The earbuds are inside my ears but nothing is playing. I don’t know why I’m doing this. Maybe habit. Maybe I thought about listening to music, then got distracted. I know. I had to call and follow up about a job at a Catholic high school and express my interest after I just sent in my application. I needed headphones because the speaker on my phone doesn’t work unless I put it on speaker.
I’m in the coffeeshop at it’s 11:25 AM and I heard someone say “this one definitely isn’t as strong” and before that someone said “I love you” but they said it to a friend as they were leaving and there was no eye contact made and it was more of a prolonged chirp, which they dragged across the room like a silk, stretched it from the baristas and the cream and sugar table to the exposed rick in the back.
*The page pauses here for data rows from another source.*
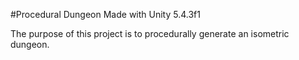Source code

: #Procedural Dungeon
Made with Unity 5.4.3f1

The purpose of this project is to procedurally generate an isometric dungeon.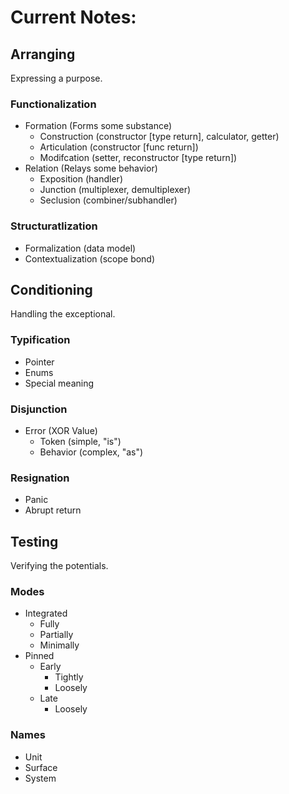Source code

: # Current Notes:

## Arranging

Expressing a purpose.

### Functionalization
- Formation (Forms some substance)
    - Construction (constructor [type return], calculator, getter)
    - Articulation (constructor [func return])
    - Modifcation  (setter, reconstructor [type return])
- Relation (Relays some behavior)
    - Exposition   (handler)
    - Junction     (multiplexer, demultiplexer)
    - Seclusion    (combiner/subhandler)

### Structuratlization
- Formalization     (data model)
- Contextualization (scope bond)

## Conditioning

Handling the exceptional.

### Typification
- Pointer
- Enums
- Special meaning

### Disjunction
- Error (XOR Value)
    - Token (simple, "is")
    - Behavior (complex, "as")

### Resignation
- Panic
- Abrupt return

## Testing

Verifying the potentials.

### Modes
- Integrated
    - Fully
    - Partially
    - Minimally
- Pinned
    - Early
        - Tightly
        - Loosely
    - Late
        - Loosely

### Names
- Unit
- Surface
- System
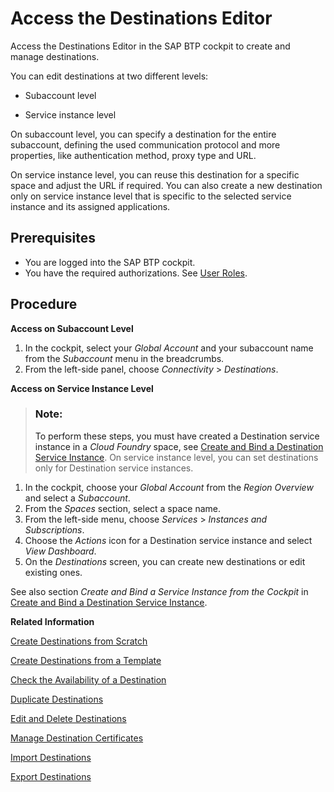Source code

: <!-- loio82ca377549c5421a8199013ea5f0facc -->

# Access the Destinations Editor

Access the Destinations Editor in the SAP BTP cockpit to create and manage destinations.

You can edit destinations at two different levels:

-   Subaccount level

-   Service instance level

On subaccount level, you can specify a destination for the entire subaccount, defining the used communication protocol and more properties, like authentication method, proxy type and URL.

On service instance level, you can reuse this destination for a specific space and adjust the URL if required. You can also create a new destination only on service instance level that is specific to the selected service instance and its assigned applications.



<a name="loio82ca377549c5421a8199013ea5f0facc__section_t2p_cf5_j2b"/>

## Prerequisites

-   You are logged into the SAP BTP cockpit.
-   You have the required authorizations. See [User Roles](user-roles-b922fc8.md).



<a name="loio82ca377549c5421a8199013ea5f0facc__section_fwj_2f5_j2b"/>

## Procedure

**Access on Subaccount Level**

1.  In the cockpit, select your *Global Account* and your subaccount name from the *Subaccount* menu in the breadcrumbs.
2.  From the left-side panel, choose *Connectivity* \> *Destinations*.

**Access on Service Instance Level**

> ### Note:  
> To perform these steps, you must have created a Destination service instance in a *Cloud Foundry* space, see [Create and Bind a Destination Service Instance](create-and-bind-a-destination-service-instance-9fdad3c.md). On service instance level, you can set destinations only for Destination service instances.

1.  In the cockpit, choose your *Global Account* from the *Region Overview* and select a *Subaccount*.
2.  From the *Spaces* section, select a space name.
3.  From the left-side menu, choose *Services* \> *Instances and Subscriptions*.
4.  Choose the *Actions* icon for a Destination service instance and select *View Dashboard*.
5.  On the *Destinations* screen, you can create new destinations or edit existing ones.

See also section *Create and Bind a Service Instance from the Cockpit* in [Create and Bind a Destination Service Instance](create-and-bind-a-destination-service-instance-9fdad3c.md).

**Related Information**  


[Create Destinations from Scratch](create-destinations-from-scratch-5eba623.md "Use the Destinations editor in the SAP BTP cockpit to configure destinations from scratch.")

[Create Destinations from a Template](create-destinations-from-a-template-ef56ea0.md "Use a template to configure destinations with scenario-specific input data in the SAP BTP cockpit.")

[Check the Availability of a Destination](check-the-availability-of-a-destination-71ea3cc.md "How to check the availability of a destination in the Destinations editor (SAP BTP cockpit).")

[Duplicate Destinations](duplicate-destinations-b80786e.md "How to duplicate destinations in the Destinations editor (SAP BTP cockpit).")

[Edit and Delete Destinations](edit-and-delete-destinations-372dee2.md "How to edit and delete destinations in the Destinations editor (SAP BTP cockpit).")

[Manage Destination Certificates](manage-destination-certificates-df1bb55.md "Maintain certificates (X.509 client certificates, trusted certificates, CA certificates, trust store and key store certificates) in the Destination Certificates UI or the Destinations editor (SAP BTP cockpit).")

[Import Destinations](import-destinations-91ee9db.md "How to import destinations in the Destinations editor (SAP BTP cockpit).")

[Export Destinations](export-destinations-707b49e.md "Export destinations from the Destinations editor in the SAP BTP cockpit to backup or reuse a destination configuration.")

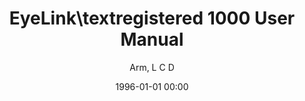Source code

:---
layout: post
title: EyeLink\textregistered 1000 User Manual

date: 1996-01-01 00:00
author: Arm, L C D
year: 2009
---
Last night EllieRoo came to class with me. Kate was in Dublin, GA for a college soccer signing. Then had to stay for a game. The baby does not like the carseat. And the daytime “does not like” festers into a nighttime “scream and flail and faucet snot from her nose.” To avoid this faucet effect, the baby came with me to class. She crawled around the conference table and looked back at me and clapped her hands and saw the bank of plugs in the wall for the computer and projector and power strip and phone and her eyes lit up. She loves electricity. Or the possibility that cords contain.
No jobs. No one is hiring me. That’s not an exaggeration. That’s a naked fact. My dad says I’m following in his footsteps because when he moved to Minnesota when he was 33, no one hired him for several months and he considered selling gold instead of practicing law. I’m considering working on a fruit farm with Kate and the baby. Maybe organic blueberries. Maybe an orchard.
I swam 2 miles in the pool today. Not at all out of joy or affinity for lap swimming, but out of obligation. It’s not sufficient to lead an hour of sunrise yoga. On the marathon training calendar, today is supposed to be “20-50” and tomorrow is “XT” for cross-training. But I’m switching the order and counting swimming for 45 minutes as cross training. The hot shower was the best part. Followed closely by the cup of caffeine at Blackbird. Followed closely by the goat’s milk yogurt and apple chunks and chia seeds and flax seeds and blueberries and Ezekiel and fermented banana muffin.
I have so much to tell you. My thesis committee said it would be interesting to start a private journal. That I keep to myself. To see what would come out when I have nothing to censor.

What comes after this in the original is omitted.